I thought that at least that claim was uncontroversial, because the preference for using net debt rather than gross debt is bipartisan and essentially unchallenged. Earlier today, however, I came across the website for a recent PBS Frontline Documentary, "Ten Trillion and Counting," which interviewed a number of economists who are known to argue that current U.S. fiscal policy is unsustainable and which generally takes a sky-is-falling attitude toward the subject of government debt.

Since the title of the program clearly referred to the gross measure of federal debt, I was pleased to see that an economist at the Office of Management and Budget had sent a letter to the Frontline producers correcting their error. To their credit, the producers posted the letter on the website. Unfortunately, they also posted a response in which they announced that they "nonetheless stand by our decision to highlight what we consider to be the true dimensions of the problem by using the gross debt figure of $10 trillion -- now more than $11 trillion -- and counting." They were wrong to dig in their heels, and their unwillingness to change their minds provides an insight into the nature of the distorted public debate about the national debt.

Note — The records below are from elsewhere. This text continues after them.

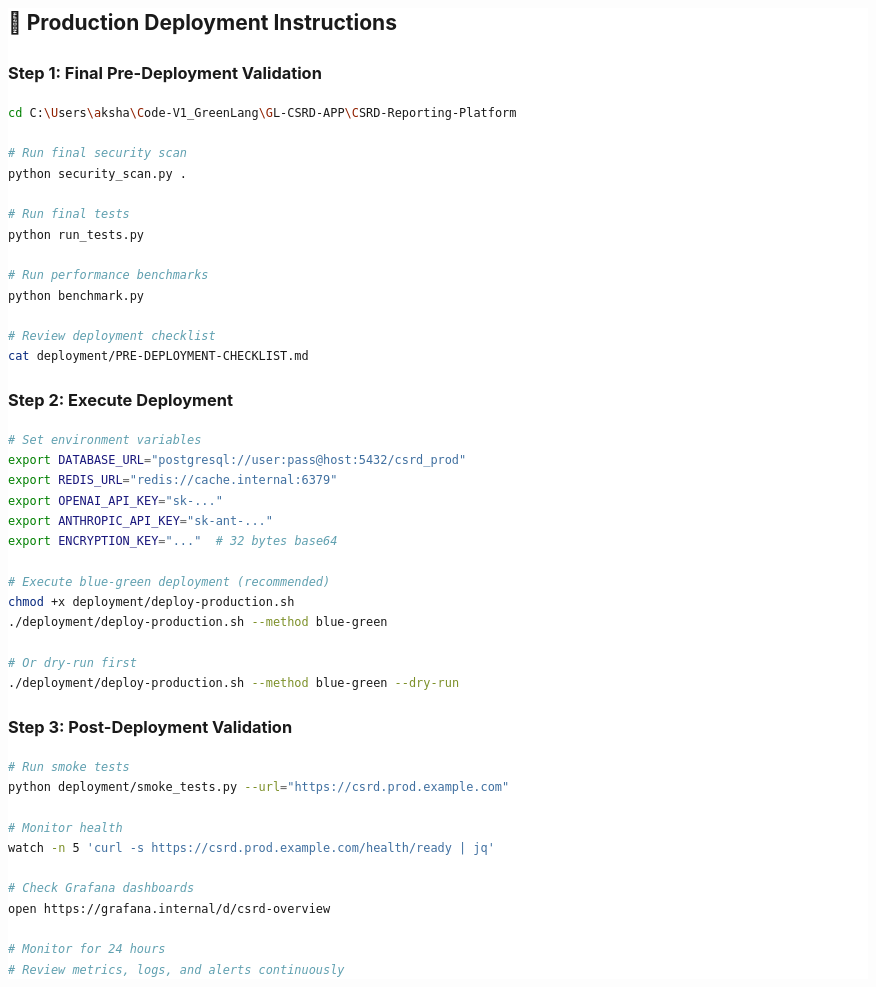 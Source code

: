 
## 🚀 Production Deployment Instructions

### Step 1: Final Pre-Deployment Validation

```bash
cd C:\Users\aksha\Code-V1_GreenLang\GL-CSRD-APP\CSRD-Reporting-Platform

# Run final security scan
python security_scan.py .

# Run final tests
python run_tests.py

# Run performance benchmarks
python benchmark.py

# Review deployment checklist
cat deployment/PRE-DEPLOYMENT-CHECKLIST.md
```

### Step 2: Execute Deployment

```bash
# Set environment variables
export DATABASE_URL="postgresql://user:pass@host:5432/csrd_prod"
export REDIS_URL="redis://cache.internal:6379"
export OPENAI_API_KEY="sk-..."
export ANTHROPIC_API_KEY="sk-ant-..."
export ENCRYPTION_KEY="..."  # 32 bytes base64

# Execute blue-green deployment (recommended)
chmod +x deployment/deploy-production.sh
./deployment/deploy-production.sh --method blue-green

# Or dry-run first
./deployment/deploy-production.sh --method blue-green --dry-run
```

### Step 3: Post-Deployment Validation

```bash
# Run smoke tests
python deployment/smoke_tests.py --url="https://csrd.prod.example.com"

# Monitor health
watch -n 5 'curl -s https://csrd.prod.example.com/health/ready | jq'

# Check Grafana dashboards
open https://grafana.internal/d/csrd-overview

# Monitor for 24 hours
# Review metrics, logs, and alerts continuously
```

The OMB economist, Thomas Gavin, pointed out that "[m]ost economists and budget analysts use debt held by the public -- and not gross debt -- as the most meaningful measure of the government's current fiscal position. This is a point of wide agreement among analysts, across political parties. ... And, this is a (perhaps rare) point on which this Administration agrees with the prior one." Gavin specifically addresses the significance of the debt held by the Social Security trust funds:
You might think that gross debt is a superior measure since intra-governmental debt is, in part, owed to the Social Security trust fund -- and, so, it might be thought to indirectly capture the federal government's obligations to future Social Security beneficiaries. But, this is not the way to do so. If you're interested in measuring the federal government's financial position going into the future, you have to take into account not just liabilities but also the federal government's main asset going forward -- namely, future tax revenues.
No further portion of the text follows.